“The best things in life are the people we meet, the places we’ve been and the memories we’ve left along the way.”
There had to come a time when I would have to….. just have to write about Sri Lanka.
3 glorious years in Sri Lanka……and other than back home in Bandra, Mumbai……..a tiny bit of my heart rests there.
I loved everything about Sri Lanka….but the joie de vivre of it’s people reminded me so much of Bandra.
Like Bandraites, people here know how to enjoy life. Laughter and smiles flow easily as do graciousness and generosity.
Whoo hoo…..little shops selling ‘short eats’ all through the day…..cutlets, rolls, stuffed buns, puffs, patties, tarts and pastries.
My all time favorites were Fab and Green Cabin.
Again, all these reminded me of all our little ‘snack bars’ in Bandra.

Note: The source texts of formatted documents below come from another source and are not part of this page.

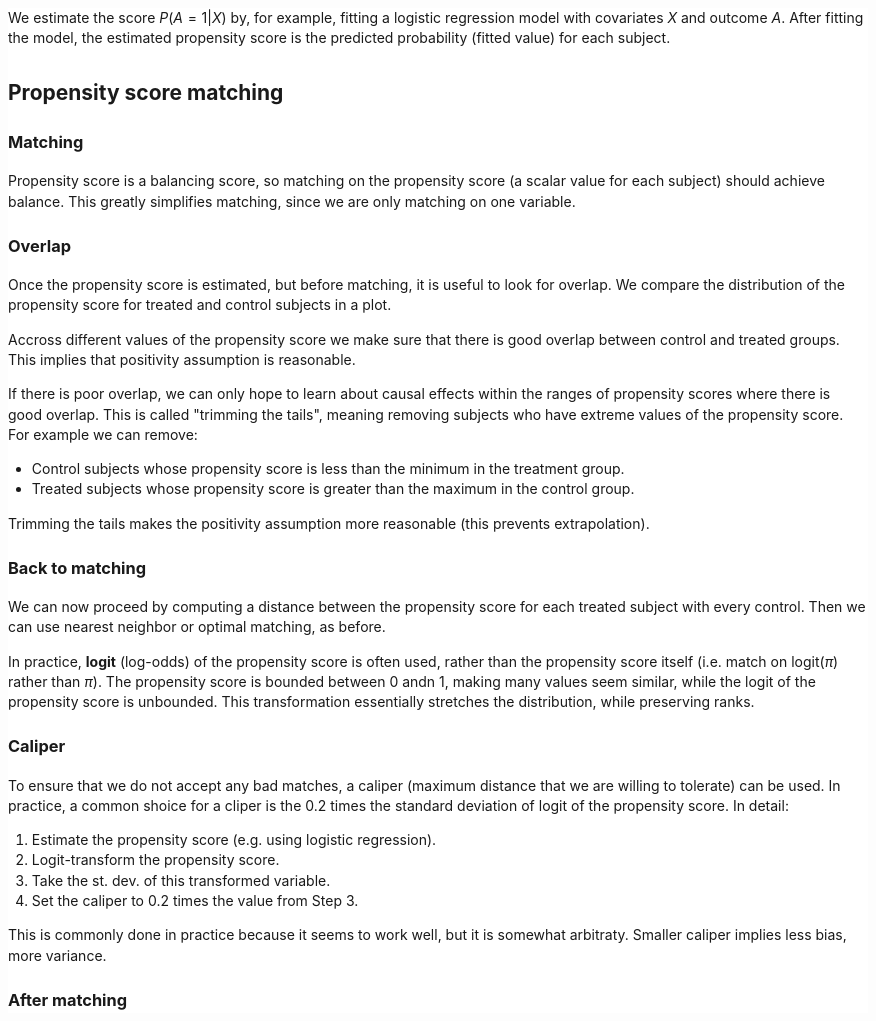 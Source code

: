 We estimate the score $P(A=1 \vert X)$ by, for example, fitting a logistic regression model with covariates $X$ and outcome $A$. After fitting the model, the estimated propensity score is the predicted probability (fitted value) for each subject.


## Propensity score matching

### Matching

Propensity score is a balancing score, so matching on the propensity score (a scalar value for each subject) should achieve balance. This greatly simplifies matching, since we are only matching on one variable.

### Overlap

Once the propensity score is estimated, but before matching, it is useful to look for overlap. We compare the distribution of the propensity score for treated and control subjects in a plot.

Accross different values of the propensity score we make sure that there is good overlap between control and treated groups. This implies that positivity assumption is reasonable.

If there is poor overlap, we can only hope to learn about causal effects within the ranges of propensity scores where there is good overlap. This is called "trimming the tails", meaning removing subjects who have extreme values of the propensity score. For example we can remove:

* Control subjects whose propensity score is less than the minimum in the treatment group.
* Treated subjects whose propensity score is greater than the maximum in the control group.

Trimming the tails makes the positivity assumption more reasonable (this prevents extrapolation).

### Back to matching

We can now proceed by computing a distance between the propensity score for each treated subject with every control. Then we can use nearest neighbor or optimal matching, as before.

In practice, **logit** (log-odds) of the propensity score is often used, rather than the propensity score itself (i.e. match on $\text{logit}(\pi)$ rather than $\pi$). The propensity score is bounded between 0 andn 1, making many values seem similar, while the logit of the propensity score is unbounded. This transformation essentially stretches the distribution, while preserving ranks.

### Caliper

To ensure that we do not accept any bad matches, a caliper (maximum distance that we are willing to tolerate) can be used. In practice, a common shoice for a cliper is the 0.2 times the standard deviation of logit of the propensity score. In detail:

1. Estimate the propensity score (e.g. using logistic regression).
2. Logit-transform the propensity score.
3. Take the st. dev. of this transformed variable.
4. Set the caliper to 0.2 times the value from Step 3.

This is commonly done in practice because it seems to work well, but it is somewhat arbitraty. Smaller caliper implies less bias, more variance.

### After matching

Lovecake, Bruedher, Milk toffee, hoppers, idi-oppers, kiri-baath and so many more all have to be written about in detail…..but none more so than the Dutch Lamprais.
My link back to Colombo and the ‘Lamprais’ is thanks to my friend Shankari, who carts a load of them for me back form Colombo every year. The kids and myself wait eagerly, relishing every last grain of rice on the banana leaf.
Lamprais are something you either love or hate.
My hubby hates them……but all the more for us, we say.
They are available all over Colombo, made by Burgher ‘Aunties’ who specialize in this. Everyone has their own favorite and mine was a beautiful lady called Jean just off Nawala Road and Lorraine who sells them at the Dutch Burgher Union.
The kids and I just LOOOOVE it !
So what are these LAMPRAIS I keep raving about.
Lamprais are made up of :
- Short grained rice such as ‘Suduru Samba’ that has been cooked in a meat/chicken stock
- Lamprais Curry which is a piquant gravy of diced meat, ideally boneless
- Brinjal Pahi, a sweet n spicy fried brinjal preparation
- Frikkadels, a crumb fried meatball of meat or chicken
- Blachang, a finely grownd dried prawn ball flavoured with lime juice and chilly.
- Seeni Sambol, made with fried onions, sugar and chilly.
- Sometimes, Fried Ash Plaintain
All these are carefully arranged in a Banana leaf, wrapped into a packet and steamed.
The flavours all merge beautifully and a wonderful complex aroma hits you as you unwrap the leaf, causing your tummy to rumble in anticipation of this gastronomic delight!
Normally one would serve a boiled egg along with it.
According to my Burgher friend Annie, the Dutch Lamprais packets are small, as compared to the Sinhalese lamprais which are more like a lunch packet containing an enormous quantity of rice. I won’t waste my time on these.
A true Dutch Lamprais would not contain an egg within the packet nor would the meat be bone-in……so I was informed.
Whatever the case, Lamprais have me hooked for life. It was something I just had to carry back for family and friends every time we came to India on holiday.
The Legend of Lamprais
“The Golden Age of Dutch exploration and colonialism in the 16th and 17th Centuries saw traders and armies of the Dutch East India Co. sail East from Holland with the Trade Winds, around the Cape of Good Hope and onto the East Indies in their quest for spices and riches. When the winds changed and favoured their return, the journey back home was most often by way of what was then called Zeylan. Their travels uncovered untold treasures and firmly rooted many traditions in most of the countries in which they settled. Possibly their greatest find for gastronomes would be the then humble lomprijst . Discovered in Java, the locals ate the small packets of rice wrapped in a banana leaf holding it in the palm of their hand. Typically, this would consist of a few leftover curries and condiments from the previous meal thrown together with a handful of rice and wrapped in the ubiquitous leaf. It was essentially a working man`s nourishment, carried on his person ready to be eaten whenever time allowed. The Dutch explorers knowing a good thing when they saw one and being good eaters in their own right, took the concept and refined it, adding a few touches of their own to produce what is now the elusive lamprais. Lamprais is an Anglicisation of the original Dutch term lomprijst , the origins of which are unclear, but could stem from either the Malay word klemper, which refers to a ball of lutinous rice wrapped in a banana leaf, or the Dutch words klomp, which means lump and rijst which means rice. Terminology notwithstanding, the contents of the lamprais is a highly debated topic amongst veterans of the chase. “
So if you ever visit Sri Lanka….try this, it is such an explosion on your taste buds!
A Sunday afternoon favorite……but I won’t complain if its served during the week either!
I’d love to go back and live there just for this!!!